§ Problem requirements
For this exercise, copy the records below exactly and exclude every image.

(Rendered images with source text)
*** Begin section ***
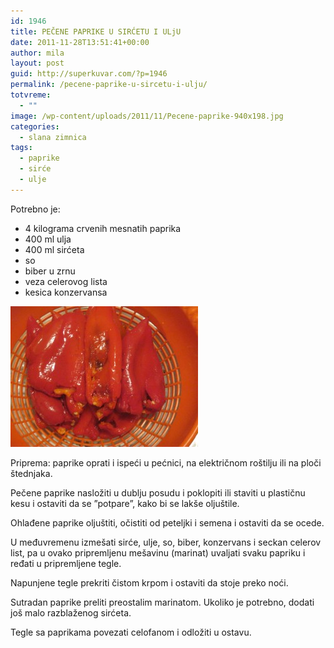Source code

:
 ```yaml
---
id: 1946
title: PEČENE PAPRIKE U SIRĆETU I ULjU
date: 2011-11-28T13:51:41+00:00
author: mila
layout: post
guid: http://superkuvar.com/?p=1946
permalink: /pecene-paprike-u-sircetu-i-ulju/
totvreme:
  - ""
image: /wp-content/uploads/2011/11/Pecene-paprike-940x198.jpg
categories:
  - slana zimnica
tags:
  - paprike
  - sirće
  - ulje
---
```

Potrebno je:

  * 4 kilograma crvenih mesnatih paprika
  * 400 ml ulja
  * 400 ml sirćeta
  * so
  * biber u zrnu
  * veza celerovog lista
  * kesica konzervansa

<img class="alignnone size-medium wp-image-4161" title="Pecene paprike" src="/wp-content/uploads/2011/11/Pecene-paprike-300x225.jpg" alt="" width="300" height="225" /> 

Priprema: paprike oprati i ispeći u pećnici, na električnom roštilju ili na ploči štednjaka.

Pečene paprike nasložiti u dublju posudu i poklopiti ili staviti u plastičnu kesu i ostaviti da se &#8221;potpare&#8221;, kako bi se lakše oljuštile.

Ohlađene paprike oljuštiti, očistiti od peteljki i semena i ostaviti da se ocede.

U međuvremenu izmešati sirće, ulje, so, biber, konzervans i seckan celerov list, pa u ovako pripremljenu mešavinu (marinat) uvaljati svaku papriku i ređati u pripremljene tegle.

Napunjene tegle prekriti čistom krpom i ostaviti da stoje preko noći.

Sutradan paprike preliti preostalim marinatom. Ukoliko je potrebno, dodati još malo razblaženog sirćeta.

Tegle sa paprikama povezati celofanom i odložiti u ostavu.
*** End section ***
§ Final answer
Source code

:
 ```yaml
---
id: 1946
title: PEČENE PAPRIKE U SIRĆETU I ULjU
date: 2011-11-28T13:51:41+00:00
author: mila
layout: post
guid: http://superkuvar.com/?p=1946
permalink: /pecene-paprike-u-sircetu-i-ulju/
totvreme:
  - ""
image: /wp-content/uploads/2011/11/Pecene-paprike-940x198.jpg
categories:
  - slana zimnica
tags:
  - paprike
  - sirće
  - ulje
---
```

Potrebno je:

  * 4 kilograma crvenih mesnatih paprika
  * 400 ml ulja
  * 400 ml sirćeta
  * so
  * biber u zrnu
  * veza celerovog lista
  * kesica konzervansa

<img class="alignnone size-medium wp-image-4161" title="Pecene paprike" src="/wp-content/uploads/2011/11/Pecene-paprike-300x225.jpg" alt="" width="300" height="225" /> 

Priprema: paprike oprati i ispeći u pećnici, na električnom roštilju ili na ploči štednjaka.

Pečene paprike nasložiti u dublju posudu i poklopiti ili staviti u plastičnu kesu i ostaviti da se &#8221;potpare&#8221;, kako bi se lakše oljuštile.

Ohlađene paprike oljuštiti, očistiti od peteljki i semena i ostaviti da se ocede.

U međuvremenu izmešati sirće, ulje, so, biber, konzervans i seckan celerov list, pa u ovako pripremljenu mešavinu (marinat) uvaljati svaku papriku i ređati u pripremljene tegle.

Napunjene tegle prekriti čistom krpom i ostaviti da stoje preko noći.

Sutradan paprike preliti preostalim marinatom. Ukoliko je potrebno, dodati još malo razblaženog sirćeta.

Tegle sa paprikama povezati celofanom i odložiti u ostavu.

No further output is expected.